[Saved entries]
++++

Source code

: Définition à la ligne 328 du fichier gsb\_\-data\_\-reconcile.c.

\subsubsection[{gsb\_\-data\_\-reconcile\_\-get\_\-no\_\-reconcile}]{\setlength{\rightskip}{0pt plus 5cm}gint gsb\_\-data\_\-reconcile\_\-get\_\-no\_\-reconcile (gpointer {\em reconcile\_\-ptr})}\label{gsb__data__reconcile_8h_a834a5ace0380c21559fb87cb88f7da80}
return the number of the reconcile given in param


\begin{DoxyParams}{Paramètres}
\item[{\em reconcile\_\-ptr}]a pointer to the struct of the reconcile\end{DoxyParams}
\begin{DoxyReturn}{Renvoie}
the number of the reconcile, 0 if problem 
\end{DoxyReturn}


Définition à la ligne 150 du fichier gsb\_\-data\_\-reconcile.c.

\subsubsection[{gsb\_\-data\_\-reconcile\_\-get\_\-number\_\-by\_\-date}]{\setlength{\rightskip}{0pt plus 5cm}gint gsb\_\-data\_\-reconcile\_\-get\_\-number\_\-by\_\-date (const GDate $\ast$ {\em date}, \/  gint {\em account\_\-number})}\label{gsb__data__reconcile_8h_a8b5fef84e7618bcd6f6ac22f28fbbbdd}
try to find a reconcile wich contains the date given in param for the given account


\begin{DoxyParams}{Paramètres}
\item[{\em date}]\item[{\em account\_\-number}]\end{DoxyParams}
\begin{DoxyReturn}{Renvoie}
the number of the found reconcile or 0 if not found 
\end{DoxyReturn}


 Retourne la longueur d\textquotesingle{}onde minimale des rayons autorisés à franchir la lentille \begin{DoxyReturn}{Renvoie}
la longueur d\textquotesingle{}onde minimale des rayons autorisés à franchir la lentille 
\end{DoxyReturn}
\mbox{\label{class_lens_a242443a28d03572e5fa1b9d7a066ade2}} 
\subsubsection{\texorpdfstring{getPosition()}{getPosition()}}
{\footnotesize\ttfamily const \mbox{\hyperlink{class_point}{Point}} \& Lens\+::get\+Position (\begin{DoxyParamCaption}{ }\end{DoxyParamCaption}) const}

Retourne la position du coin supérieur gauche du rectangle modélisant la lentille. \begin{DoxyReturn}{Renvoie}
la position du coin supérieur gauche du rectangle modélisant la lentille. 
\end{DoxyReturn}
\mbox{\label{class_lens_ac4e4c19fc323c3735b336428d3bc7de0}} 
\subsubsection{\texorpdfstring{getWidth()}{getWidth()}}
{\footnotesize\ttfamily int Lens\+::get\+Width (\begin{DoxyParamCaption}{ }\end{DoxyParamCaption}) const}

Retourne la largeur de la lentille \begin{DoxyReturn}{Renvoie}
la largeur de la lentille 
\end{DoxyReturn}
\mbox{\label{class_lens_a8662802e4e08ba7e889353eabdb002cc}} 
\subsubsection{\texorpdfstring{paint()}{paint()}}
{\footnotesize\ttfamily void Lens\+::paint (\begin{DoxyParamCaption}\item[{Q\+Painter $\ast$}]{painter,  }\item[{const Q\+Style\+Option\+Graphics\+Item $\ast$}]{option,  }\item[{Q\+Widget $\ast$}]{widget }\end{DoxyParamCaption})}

++++

* Problem description
The records above are to be given again in full, exactly.

* Reply
Source code

: Définition à la ligne 328 du fichier gsb\_\-data\_\-reconcile.c.

\subsubsection[{gsb\_\-data\_\-reconcile\_\-get\_\-no\_\-reconcile}]{\setlength{\rightskip}{0pt plus 5cm}gint gsb\_\-data\_\-reconcile\_\-get\_\-no\_\-reconcile (gpointer {\em reconcile\_\-ptr})}\label{gsb__data__reconcile_8h_a834a5ace0380c21559fb87cb88f7da80}
return the number of the reconcile given in param


\begin{DoxyParams}{Paramètres}
\item[{\em reconcile\_\-ptr}]a pointer to the struct of the reconcile\end{DoxyParams}
\begin{DoxyReturn}{Renvoie}
the number of the reconcile, 0 if problem 
\end{DoxyReturn}


Définition à la ligne 150 du fichier gsb\_\-data\_\-reconcile.c.

\subsubsection[{gsb\_\-data\_\-reconcile\_\-get\_\-number\_\-by\_\-date}]{\setlength{\rightskip}{0pt plus 5cm}gint gsb\_\-data\_\-reconcile\_\-get\_\-number\_\-by\_\-date (const GDate $\ast$ {\em date}, \/  gint {\em account\_\-number})}\label{gsb__data__reconcile_8h_a8b5fef84e7618bcd6f6ac22f28fbbbdd}
try to find a reconcile wich contains the date given in param for the given account


\begin{DoxyParams}{Paramètres}
\item[{\em date}]\item[{\em account\_\-number}]\end{DoxyParams}
\begin{DoxyReturn}{Renvoie}
the number of the found reconcile or 0 if not found 
\end{DoxyReturn}


 Retourne la longueur d\textquotesingle{}onde minimale des rayons autorisés à franchir la lentille \begin{DoxyReturn}{Renvoie}
la longueur d\textquotesingle{}onde minimale des rayons autorisés à franchir la lentille 
\end{DoxyReturn}
\mbox{\label{class_lens_a242443a28d03572e5fa1b9d7a066ade2}} 
\subsubsection{\texorpdfstring{getPosition()}{getPosition()}}
{\footnotesize\ttfamily const \mbox{\hyperlink{class_point}{Point}} \& Lens\+::get\+Position (\begin{DoxyParamCaption}{ }\end{DoxyParamCaption}) const}

Retourne la position du coin supérieur gauche du rectangle modélisant la lentille. \begin{DoxyReturn}{Renvoie}
la position du coin supérieur gauche du rectangle modélisant la lentille. 
\end{DoxyReturn}
\mbox{\label{class_lens_ac4e4c19fc323c3735b336428d3bc7de0}} 
\subsubsection{\texorpdfstring{getWidth()}{getWidth()}}
{\footnotesize\ttfamily int Lens\+::get\+Width (\begin{DoxyParamCaption}{ }\end{DoxyParamCaption}) const}

Retourne la largeur de la lentille \begin{DoxyReturn}{Renvoie}
la largeur de la lentille 
\end{DoxyReturn}
\mbox{\label{class_lens_a8662802e4e08ba7e889353eabdb002cc}} 
\subsubsection{\texorpdfstring{paint()}{paint()}}
{\footnotesize\ttfamily void Lens\+::paint (\begin{DoxyParamCaption}\item[{Q\+Painter $\ast$}]{painter,  }\item[{const Q\+Style\+Option\+Graphics\+Item $\ast$}]{option,  }\item[{Q\+Widget $\ast$}]{widget }\end{DoxyParamCaption})}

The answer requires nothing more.